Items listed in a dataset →
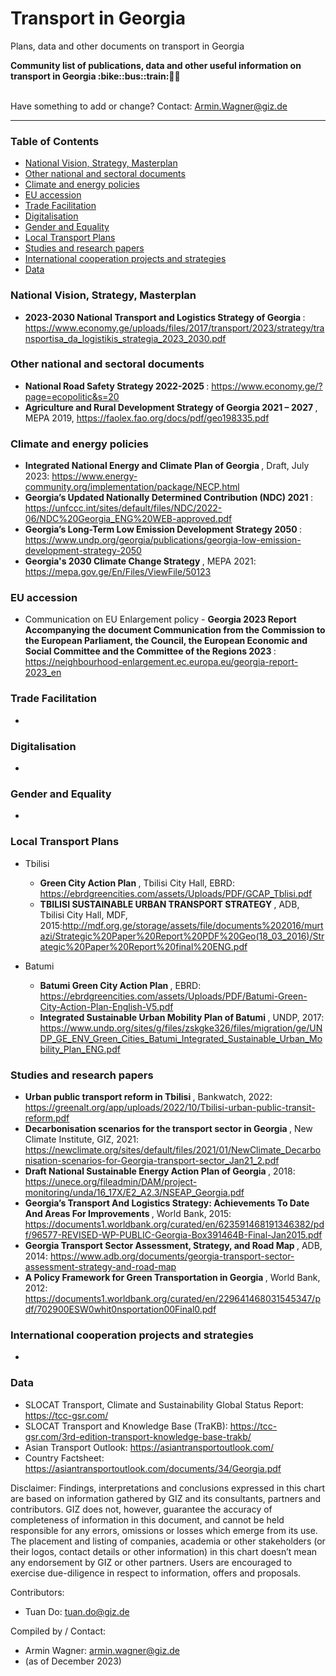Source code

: # Transport in Georgia
Plans, data and other documents on transport in Georgia

<b> 
Community list of publications, data and other useful information on transport in Georgia  :bike::bus::train:🌳🚊
</b><br><br>

Have something to add or change? Contact: Armin.Wagner@giz.de

------------------------------

### Table of Contents

- [National Vision, Strategy, Masterplan](#National-Vision-Strategy-Masterplan)
- [Other national and sectoral documents](#other-national-sectoral-documents) 
- [Climate and energy policies](#climate-energy-policies) 
- [EU accession](#eu-accession)
- [Trade Facilitation](#trade-facilitation)
- [Digitalisation](#digitalisation)
- [Gender and Equality](#gender)
- [Local Transport Plans](#local-transport-plans) 
- [Studies and research papers](#studies-research) 
- [International cooperation projects and strategies](#International-cooperation) 
- [Data](#data) 

  
### National Vision, Strategy, Masterplan <a name="national-vision-strategy-masterplan"></a> 

- <b> 2023-2030 National Transport and Logistics Strategy of Georgia </b>: https://www.economy.ge/uploads/files/2017/transport/2023/strategy/transportisa_da_logistikis_strategia_2023_2030.pdf

### Other national and sectoral documents <a name="other-national-sectoral-documents"></a> 

- <b> National Road Safety Strategy 2022-2025 </b>: https://www.economy.ge/?page=ecopolitic&s=20
- <b> Agriculture and Rural Development Strategy of Georgia 2021 – 2027 </b>, MEPA 2019, https://faolex.fao.org/docs/pdf/geo198335.pdf
  

### Climate and energy policies <a name="climate-energy-policies"></a> 

- <b> Integrated National Energy and Climate Plan of Georgia </b>, Draft, July 2023: https://www.energy-community.org/implementation/package/NECP.html
- <b> Georgia’s Updated Nationally Determined Contribution (NDC) 2021 </b>: https://unfccc.int/sites/default/files/NDC/2022-06/NDC%20Georgia_ENG%20WEB-approved.pdf
- <b> Georgia’s Long-Term Low Emission Development Strategy 2050 </b>: https://www.undp.org/georgia/publications/georgia-low-emission-development-strategy-2050
- <b> Georgia's 2030 Climate Change Strategy </b> , MEPA 2021: https://mepa.gov.ge/En/Files/ViewFile/50123

### EU accession <a name="eu-accession"></a> 

- Communication on EU Enlargement policy - <b> Georgia 2023 Report Accompanying the document Communication from the Commission to the European Parliament, the Council, the European Economic and Social Committee and the Committee of the Regions 2023 </b>: https://neighbourhood-enlargement.ec.europa.eu/georgia-report-2023_en

### Trade Facilitation <a name="trade-facilitation"></a> 

-


### Digitalisation <a name="digitalisation"></a>

-

### Gender and Equality <a name="gender"></a>

- 

### Local Transport Plans <a name="local-transport-plans"></a>  

- Tbilisi
  
  - <b> Green City Action Plan </b>, Tbilisi City Hall, EBRD: https://ebrdgreencities.com/assets/Uploads/PDF/GCAP_Tblisi.pdf 
  - <b> TBILISI SUSTAINABLE URBAN TRANSPORT STRATEGY </b>, ADB, Tbilisi City Hall, MDF, 2015:http://mdf.org.ge/storage/assets/file/documents%202016/murtazi/Strategic%20Paper%20Report%20PDF%20Geo(18_03_2016)/Strategic%20Paper%20Report%20final%20ENG.pdf

- Batumi

  - <b> Batumi Green City Action Plan </b>, EBRD: https://ebrdgreencities.com/assets/Uploads/PDF/Batumi-Green-City-Action-Plan-English-V5.pdf
  - <b> Integrated Sustainable Urban Mobility Plan of Batumi </b>, UNDP, 2017: https://www.undp.org/sites/g/files/zskgke326/files/migration/ge/UNDP_GE_ENV_Green_Cities_Batumi_Integrated_Sustainable_Urban_Mobility_Plan_ENG.pdf
 
  
### Studies and research papers <a name="studies-research"></a> 

- <b> Urban public transport reform in Tbilisi </b>, Bankwatch, 2022: https://greenalt.org/app/uploads/2022/10/Tbilisi-urban-public-transit-reform.pdf
- <b> Decarbonisation scenarios for the transport sector in Georgia </b>, New Climate Institute, GIZ, 2021: https://newclimate.org/sites/default/files/2021/01/NewClimate_Decarbonisation-scenarios-for-Georgia-transport-sector_Jan21_2.pdf
- <b> Draft National Sustainable Energy Action Plan of Georgia </b>, 2018: https://unece.org/fileadmin/DAM/project-monitoring/unda/16_17X/E2_A2.3/NSEAP_Georgia.pdf
- <b> Georgia’s Transport And Logistics Strategy: Achievements To Date And Areas For Improvements </b>, World Bank, 2015: https://documents1.worldbank.org/curated/en/623591468191346382/pdf/96577-REVISED-WP-PUBLIC-Georgia-Box391464B-Final-Jan2015.pdf
- <b> Georgia Transport Sector Assessment, Strategy, and Road Map </b>, ADB, 2014: https://www.adb.org/documents/georgia-transport-sector-assessment-strategy-and-road-map
- <b> A Policy Framework for Green Transportation in Georgia </b>, World Bank, 2012: https://documents1.worldbank.org/curated/en/229641468031545347/pdf/702900ESW0whit0nsportation00Final0.pdf
  
### International cooperation projects and strategies <a name="international-cooperation"></a> 

- 

### Data <a name="data"></a>

- SLOCAT Transport, Climate and Sustainability Global Status Report: https://tcc-gsr.com/ 
- SLOCAT Transport and Knowledge Base (TraKB):  https://tcc-gsr.com/3rd-edition-transport-knowledge-base-trakb/
- Asian Transport Outlook: https://asiantransportoutlook.com/
- Country Factsheet: https://asiantransportoutlook.com/documents/34/Georgia.pdf 



Disclaimer: Findings, interpretations and conclusions expressed in this chart are based on information gathered by GIZ and its consultants, partners and contributors. GIZ does not, however, guarantee the accuracy of completeness of information in this document, and cannot be held responsible for any errors, omissions or losses which emerge from its use. The placement and listing of companies, academia or other stakeholders (or their logos, contact details or other information) in this chart doesn’t mean any endorsement by GIZ or other partners. Users are encouraged to exercise due-diligence in respect to information, offers and proposals.


Contributors:
- Tuan Do: tuan.do@giz.de


Compiled by / Contact:
- Armin Wagner: armin.wagner@giz.de
- (as of December 2023)
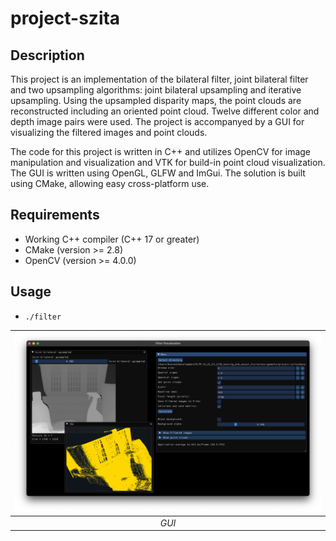 # project-szita

## Description
This project is an implementation of the bilateral filter, joint bilateral filter and two upsampling algorithms: joint bilateral upsampling and iterative upsampling. Using the upsampled disparity maps, the point clouds are reconstructed including an oriented point cloud. Twelve different color and depth image pairs were used. The project is accompanyed by a GUI for visualizing the filtered images and point clouds.

The code for this project is written in C++ and utilizes OpenCV for image manipulation and visualization and VTK for build-in point cloud visualization. The GUI is written using OpenGL, GLFW and ImGui. The solution is built using CMake, allowing easy cross-platform use.

## Requirements
- Working C++ compiler (C++ 17 or greater)
- CMake (version >= 2.8)
- OpenCV (version >= 4.0.0)

## Usage
- `./filter`

| ![Naive Disp](data/gui_sample.png) | 
|:--:| 
| *GUI* |
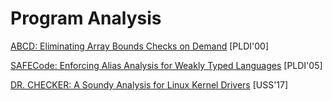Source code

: # Program Analysis

[ABCD: Eliminating Array Bounds Checks on Demand](http://citeseerx.ist.psu.edu/viewdoc/download?doi=10.1.1.33.6386&rep=rep1&type=pdf) [PLDI'00]

[SAFECode: Enforcing Alias Analysis for Weakly Typed Languages](https://llvm.org/pubs/2006-05-12-PLDI-SAFECode.pdf) [PLDI'05]

[DR. CHECKER: A Soundy Analysis for Linux Kernel Drivers](https://www.usenix.org/system/files/conference/usenixsecurity17/sec17-machiry.pdf) [USS'17]
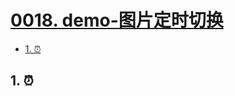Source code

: # [0018. demo-图片定时切换](https://github.com/Tdahuyou/TNotes.react/tree/main/0018.%20demo-%E5%9B%BE%E7%89%87%E5%AE%9A%E6%97%B6%E5%88%87%E6%8D%A2)

<!-- region:toc -->
- [1. ⏰](#1-)
<!-- endregion:toc -->

## 1. ⏰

Try it → Using the data above, transcribe exactly the lines between those containing "- CMake (version >= 2.8)" and "[SAFECode: Enforcing Alias", inclusive, and leave every picture behind.

Problem solution →
- CMake (version >= 2.8)
- OpenCV (version >= 4.0.0)

## Usage
- `./filter`

| ![Naive Disp](data/gui_sample.png) | 
|:--:| 
| *GUI* |
Source code

: # Program Analysis

[ABCD: Eliminating Array Bounds Checks on Demand](http://citeseerx.ist.psu.edu/viewdoc/download?doi=10.1.1.33.6386&rep=rep1&type=pdf) [PLDI'00]

[SAFECode: Enforcing Alias Analysis for Weakly Typed Languages](https://llvm.org/pubs/2006-05-12-PLDI-SAFECode.pdf) [PLDI'05]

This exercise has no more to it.